Ruth nodded, trying to ignore the way her heart shrank from her task as the Swan. Somehow it felt even more difficult now that Oxley knew the truth than it had before. He might be allowing her to stay on to consult him, but she would be foolish to read anything more into it than that. He knew she had deceived him, and she could still feel a hint of coolness in his manner when any reminder of the fact cropped up.
But even if that weren’t the case, she was so very far from the type of woman he would consider as anything more than a friend—or a charity case, perhaps.
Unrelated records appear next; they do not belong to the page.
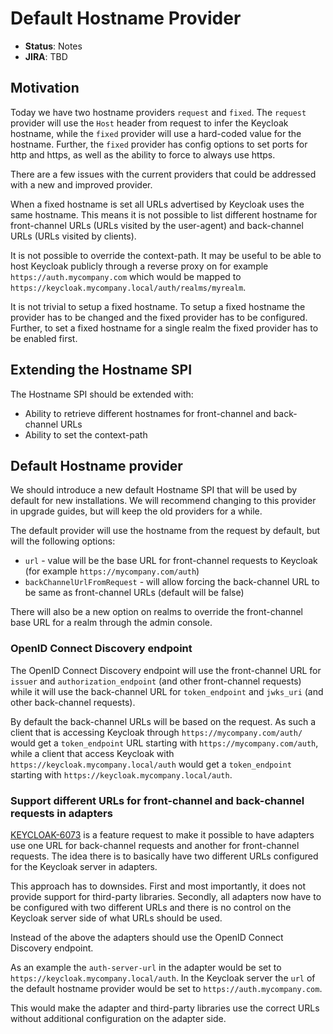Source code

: # Default Hostname Provider

* **Status**: Notes
* **JIRA**: TBD

## Motivation

Today we have two hostname providers `request` and `fixed`. The `request` provider will use the `Host` header from 
request to infer the Keycloak hostname, while the `fixed` provider will use a hard-coded value for the hostname. Further,
the `fixed` provider has config options to set ports for http and https, as well as the ability to force to always use
https.

There are a few issues with the current providers that could be addressed with a new and improved provider.

When a fixed hostname is set all URLs advertised by Keycloak uses the same hostname. This means it is not possible to
list different hostname for front-channel URLs (URLs visited by the user-agent) and back-channel URLs (URLs visited by clients).

It is not possible to override the context-path. It may be useful to be able to host Keycloak publicly through a reverse
proxy on for example `https://auth.mycompany.com` which would be mapped to `https://keycloak.mycompany.local/auth/realms/myrealm`.

It is not trivial to setup a fixed hostname. To setup a fixed hostname the provider has to be changed and the fixed
provider has to be configured. Further, to set a fixed hostname for a single realm the fixed provider has to be enabled
first.

## Extending the Hostname SPI

The Hostname SPI should be extended with:

* Ability to retrieve different hostnames for front-channel and back-channel URLs
* Ability to set the context-path

## Default Hostname provider

We should introduce a new default Hostname SPI that will be used by default for new installations. We will recommend
changing to this provider in upgrade guides, but will keep the old providers for a while.

The default provider will use the hostname from the request by default, but will the following options:

* `url` - value will be the base URL for front-channel requests to Keycloak (for example `https://mycompany.com/auth`)
* `backChannelUrlFromRequest` - will allow forcing the back-channel URL to be same as front-channel URLs (default will be false)

There will also be a new option on realms to override the front-channel base URL for a realm through the admin console.

### OpenID Connect Discovery endpoint

The OpenID Connect Discovery endpoint will use the front-channel URL for `issuer` and `authorization_endpoint` (and other
front-channel requests) while it will use the back-channel URL for `token_endpoint` and `jwks_uri` (and other
back-channel requests).

By default the back-channel URLs will be based on the request. As such a client that is accessing Keycloak through
`https://mycompany.com/auth/` would get a `token_endpoint` URL starting with `https://mycompany.com/auth`, while a 
client that access Keycloak with `https://keycloak.mycompany.local/auth` would get a `token_endpoint` starting with
`https://keycloak.mycompany.local/auth`.

### Support different URLs for front-channel and back-channel requests in adapters

[KEYCLOAK-6073](https://issues.jboss.org/browse/KEYCLOAK-6073) is a feature request to make it possible to have
adapters use one URL for back-channel requests and another for front-channel requests. The idea there is to basically
have two different URLs configured for the Keycloak server in adapters.

This approach has to downsides. First and most importantly, it does not provide support for third-party libraries.
Secondly, all adapters now have to be configured with two different URLs and there is no control on the Keycloak server
side of what URLs should be used.

Instead of the above the adapters should use the OpenID Connect Discovery endpoint.

As an example the `auth-server-url` in the adapter would be set to `https://keycloak.mycompany.local/auth`. In the
Keycloak server the `url` of the default hostname provider would be set to `https://auth.mycompany.com`.

This would make the adapter and third-party libraries use the correct URLs without additional configuration on the 
adapter side.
He employed her, for heaven’s sake.
“I imagine we will have to postpone the lesson we were planning,” he said.
Was there a hint of embarrassment in his expression?
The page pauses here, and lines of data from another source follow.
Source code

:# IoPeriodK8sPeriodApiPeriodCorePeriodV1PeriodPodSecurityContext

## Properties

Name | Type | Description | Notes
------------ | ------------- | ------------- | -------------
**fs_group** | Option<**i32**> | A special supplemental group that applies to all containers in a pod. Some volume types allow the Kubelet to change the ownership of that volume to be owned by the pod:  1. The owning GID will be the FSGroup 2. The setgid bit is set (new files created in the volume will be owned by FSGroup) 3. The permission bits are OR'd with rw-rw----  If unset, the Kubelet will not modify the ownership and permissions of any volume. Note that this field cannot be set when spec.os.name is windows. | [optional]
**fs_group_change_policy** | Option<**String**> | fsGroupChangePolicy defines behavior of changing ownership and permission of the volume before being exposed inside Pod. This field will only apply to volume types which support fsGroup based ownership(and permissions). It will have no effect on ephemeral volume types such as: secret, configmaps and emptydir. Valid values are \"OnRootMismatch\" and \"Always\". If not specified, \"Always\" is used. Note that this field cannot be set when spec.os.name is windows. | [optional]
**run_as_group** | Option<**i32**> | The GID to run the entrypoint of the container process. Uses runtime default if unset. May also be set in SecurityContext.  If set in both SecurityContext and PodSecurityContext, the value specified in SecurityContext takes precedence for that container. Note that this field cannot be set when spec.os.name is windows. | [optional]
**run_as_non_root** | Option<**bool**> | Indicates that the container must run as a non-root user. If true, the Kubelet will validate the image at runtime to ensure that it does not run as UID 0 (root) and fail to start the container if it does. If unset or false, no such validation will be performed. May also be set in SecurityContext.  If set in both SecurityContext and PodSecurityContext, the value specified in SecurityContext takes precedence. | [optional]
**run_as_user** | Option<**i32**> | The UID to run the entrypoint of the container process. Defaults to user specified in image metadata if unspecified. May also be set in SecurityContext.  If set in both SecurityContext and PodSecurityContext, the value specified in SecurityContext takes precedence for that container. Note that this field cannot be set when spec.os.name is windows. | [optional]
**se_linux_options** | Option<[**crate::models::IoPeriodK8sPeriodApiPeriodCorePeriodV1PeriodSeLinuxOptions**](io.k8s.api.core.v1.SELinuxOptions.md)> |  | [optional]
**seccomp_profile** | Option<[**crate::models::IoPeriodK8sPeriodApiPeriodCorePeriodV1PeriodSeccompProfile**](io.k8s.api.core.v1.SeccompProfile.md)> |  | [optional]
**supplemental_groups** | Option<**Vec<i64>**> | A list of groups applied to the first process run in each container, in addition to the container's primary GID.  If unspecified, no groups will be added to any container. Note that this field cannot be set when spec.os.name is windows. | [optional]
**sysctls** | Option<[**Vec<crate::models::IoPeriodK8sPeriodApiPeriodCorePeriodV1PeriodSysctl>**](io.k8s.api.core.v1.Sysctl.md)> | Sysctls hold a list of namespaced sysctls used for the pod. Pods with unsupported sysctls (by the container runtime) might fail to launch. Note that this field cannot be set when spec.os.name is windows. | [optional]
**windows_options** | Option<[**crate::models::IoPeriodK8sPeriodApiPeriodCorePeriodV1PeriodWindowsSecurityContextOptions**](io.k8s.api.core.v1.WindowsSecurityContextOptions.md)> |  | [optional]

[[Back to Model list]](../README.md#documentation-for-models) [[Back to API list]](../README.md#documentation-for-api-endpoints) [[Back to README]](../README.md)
She thought of her plans for the lesson on physical touch with a fluttering of her heart. Now that he knew she was a woman, it all felt different. Perhaps she could rethink the lesson so that it required less…contact. “I think we might manage it well enough.” She shifted her right shoulder up and down, feeling a bit of stinging in her side. It was uncomfortable, but nothing too prohibitive—especially if she could rework the lesson plan.
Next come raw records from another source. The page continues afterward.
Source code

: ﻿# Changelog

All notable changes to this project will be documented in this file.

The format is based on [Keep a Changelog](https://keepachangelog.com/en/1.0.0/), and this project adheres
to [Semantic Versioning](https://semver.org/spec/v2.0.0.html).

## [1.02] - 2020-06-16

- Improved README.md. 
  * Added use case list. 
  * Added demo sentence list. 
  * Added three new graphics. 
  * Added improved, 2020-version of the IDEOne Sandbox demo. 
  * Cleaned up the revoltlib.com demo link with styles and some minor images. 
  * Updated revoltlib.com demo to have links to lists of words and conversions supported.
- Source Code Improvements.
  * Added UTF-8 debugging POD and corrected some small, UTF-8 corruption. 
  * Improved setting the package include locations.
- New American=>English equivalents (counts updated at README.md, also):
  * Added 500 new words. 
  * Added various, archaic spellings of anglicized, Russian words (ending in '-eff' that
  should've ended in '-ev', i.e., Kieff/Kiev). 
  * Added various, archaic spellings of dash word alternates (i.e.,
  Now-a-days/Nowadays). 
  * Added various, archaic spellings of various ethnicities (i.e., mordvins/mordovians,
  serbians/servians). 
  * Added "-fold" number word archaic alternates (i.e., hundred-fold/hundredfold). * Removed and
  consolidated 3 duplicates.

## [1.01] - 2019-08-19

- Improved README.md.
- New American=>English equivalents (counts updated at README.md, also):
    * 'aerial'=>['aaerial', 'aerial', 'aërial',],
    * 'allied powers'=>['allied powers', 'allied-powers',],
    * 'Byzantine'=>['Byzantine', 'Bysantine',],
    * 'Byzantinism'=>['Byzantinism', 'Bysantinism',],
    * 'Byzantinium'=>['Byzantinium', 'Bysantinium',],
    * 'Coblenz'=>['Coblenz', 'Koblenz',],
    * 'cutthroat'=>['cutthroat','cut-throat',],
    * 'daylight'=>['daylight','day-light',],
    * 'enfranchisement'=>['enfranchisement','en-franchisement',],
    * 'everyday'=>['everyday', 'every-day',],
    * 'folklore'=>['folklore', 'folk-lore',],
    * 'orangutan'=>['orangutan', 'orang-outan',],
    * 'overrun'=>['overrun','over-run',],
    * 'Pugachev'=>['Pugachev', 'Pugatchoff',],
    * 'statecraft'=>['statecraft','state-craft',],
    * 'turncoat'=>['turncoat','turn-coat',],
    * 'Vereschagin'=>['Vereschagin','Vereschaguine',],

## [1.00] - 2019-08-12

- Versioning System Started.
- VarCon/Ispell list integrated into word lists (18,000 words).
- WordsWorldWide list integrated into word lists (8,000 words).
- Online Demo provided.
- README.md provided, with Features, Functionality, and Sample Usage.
He frowned. “We shall wait until after the card party, I think.”
She shook her head. “It is the perfect setting to put into practice many of the concepts we will be discussing.”
He regarded her evaluatively before nodding once. “I shall come here tomorrow, then.” He rose from his seat and made his way toward the door. “Oh, and Ru—” He stopped, pursing his lips. “Miss Hawthorn, I mean. It will take time to accustom myself to calling you that, I’m afraid.”
She lifted her shoulders. “I don’t mind if you continue to call me Ruth. It is my name, after all.”
He considered this for a moment then nodded. “Perhaps that is preferable. If I am calling you Miss Hawthorn in private and Ruth in public, I stand the risk of making a mistake.”
She nodded, heart betraying how relieved she was that she would continue to hear her name on his lips. “What were you going to say before that?”
He sighed. “Something related, actually. I have a request.”
“Of course,” she said. She hated how eager she was to grant him whatever he wanted. “What is it?”
His jaw shifted from side to side before he responded. “I understand that you will be obliged to maintain your disguise anytime you are in public. But when you are with me, I ask that you refrain from it. I wish for no more secrets. If I am to trust you, I must know who I am trusting.”
Ruth swallowed and nodded quickly. “I understand. But what of the servants here? They still believe me to be a gentleman.”
“I will take care of that. You needn’t worry over them. My uncle is very particular about the servants he keeps on. We can rely on their discretion.”
He took his leave, and Ruth watched his departure with an irrepressible sigh and a weight settling on her chest. Perhaps it was just the effect of having passed such an eventful day—or maybe it was a result of the laudanum—but she was finding her feelings for Oxley more difficult than ever to smother now that he knew the truth—now that he demanded the truth.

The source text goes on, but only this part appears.